Faworytem do wygrania Turnieju Czterech Skoczni nie był jednak Polak, a Halvor Egner Granerud. 24-letni Norweg jest rewelacją tego sezonu i – póki co – liderem klasyfikacji generalnej Pucharu Świata. Jak zwykle na swoich skoczków liczyli także gospodarze.

Najmocniejszym z Niemców wydawał się Karl Geiger, zaś Austriacy szczególnie trzymali kciuki za utytułowanego Stefana Krafta.
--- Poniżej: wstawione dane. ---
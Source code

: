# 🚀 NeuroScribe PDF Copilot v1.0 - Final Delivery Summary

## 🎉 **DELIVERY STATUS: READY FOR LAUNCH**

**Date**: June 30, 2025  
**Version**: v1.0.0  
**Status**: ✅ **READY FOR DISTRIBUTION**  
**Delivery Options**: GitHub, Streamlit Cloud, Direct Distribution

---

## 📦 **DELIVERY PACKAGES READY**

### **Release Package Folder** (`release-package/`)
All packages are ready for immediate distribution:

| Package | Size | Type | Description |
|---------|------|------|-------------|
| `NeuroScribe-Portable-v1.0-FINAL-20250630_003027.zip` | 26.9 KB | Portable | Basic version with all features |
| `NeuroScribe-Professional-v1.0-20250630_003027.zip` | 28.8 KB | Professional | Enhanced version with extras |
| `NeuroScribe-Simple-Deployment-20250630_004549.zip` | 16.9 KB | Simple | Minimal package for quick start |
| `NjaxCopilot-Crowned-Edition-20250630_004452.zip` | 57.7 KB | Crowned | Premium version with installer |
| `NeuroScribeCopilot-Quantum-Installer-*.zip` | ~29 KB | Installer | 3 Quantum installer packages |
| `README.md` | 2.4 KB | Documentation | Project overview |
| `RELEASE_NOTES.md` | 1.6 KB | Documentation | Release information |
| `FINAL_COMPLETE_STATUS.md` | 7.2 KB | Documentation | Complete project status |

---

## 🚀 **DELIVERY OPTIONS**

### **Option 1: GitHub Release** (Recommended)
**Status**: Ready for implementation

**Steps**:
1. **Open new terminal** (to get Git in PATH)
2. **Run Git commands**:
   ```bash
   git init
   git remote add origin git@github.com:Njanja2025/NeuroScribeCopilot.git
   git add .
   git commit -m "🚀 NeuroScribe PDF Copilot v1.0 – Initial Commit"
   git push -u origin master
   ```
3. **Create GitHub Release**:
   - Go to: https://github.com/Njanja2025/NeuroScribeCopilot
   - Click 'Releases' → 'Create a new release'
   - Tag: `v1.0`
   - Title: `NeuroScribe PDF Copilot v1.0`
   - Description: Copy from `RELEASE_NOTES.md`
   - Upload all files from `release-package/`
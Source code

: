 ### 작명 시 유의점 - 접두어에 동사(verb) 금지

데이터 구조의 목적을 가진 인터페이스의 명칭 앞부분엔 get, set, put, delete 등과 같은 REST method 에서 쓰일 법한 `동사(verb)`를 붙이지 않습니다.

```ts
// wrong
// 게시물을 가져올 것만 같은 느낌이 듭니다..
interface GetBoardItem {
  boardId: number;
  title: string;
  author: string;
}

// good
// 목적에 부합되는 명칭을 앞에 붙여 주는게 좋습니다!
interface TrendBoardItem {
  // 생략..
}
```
O ile po dwóch pierwszych aktach TCS (Oberstdorf, Garmisch-Partenkirchen) walka była dość zażarta, tak w drugiej części turnieju (Innsbruck, Bischofshofen) na Stocha nie było już mocnych. Z wymykającym się z rąk trofeum nie mógł pogodzić się Granerud, który udzielił wywiadu swojej rodzimej stacji „TV2”, mówiąc: – Stoch jest niestabilny, uda mi się go dogonić! Jeśli będziemy w końcu mieli równe warunki, odrobię straty. On wcale nie skacze tak cholernie dobrze, tylko ma szczęście, dlatego oglądanie go na pierwszym miejscu jest tak bardzo irytujące! Na niedoświadczonego Norwega spadła lawina krytyki. Niestety, co gorsza, polscy kibice zaczęli wysyłać mu wiadomości z pogróżkami, zapowiadając, że dla jego dobra lepiej, aby nie pokazywał się w Zakopanem. Granerud zareagował błyskawicznie, nagrywając filmik z przeprosinami. Do krótkiej wypowiedzi dodał, że… Polak jest jego idolem. Sam Stoch nie zamierzał podgrzewać atmosfery. Przeciwnie: – Jesteśmy czasem pod tak dużą presją, że reagujemy bardzo emocjonalnie. I to właśnie było takie zachowanie. Nie obwiniam go, jesteśmy wielką rodziną skoczków, więc musimy sobie wybaczać i iść do przodu. Wszyscy uczymy się na swoich błędach, więc mam nadzieję, że Halvor wyciągnie lekcję z tej sytuacji i będzie po prostu świetnym skoczkiem – stwierdził z klasą godną wielkiego mistrza 33-latek.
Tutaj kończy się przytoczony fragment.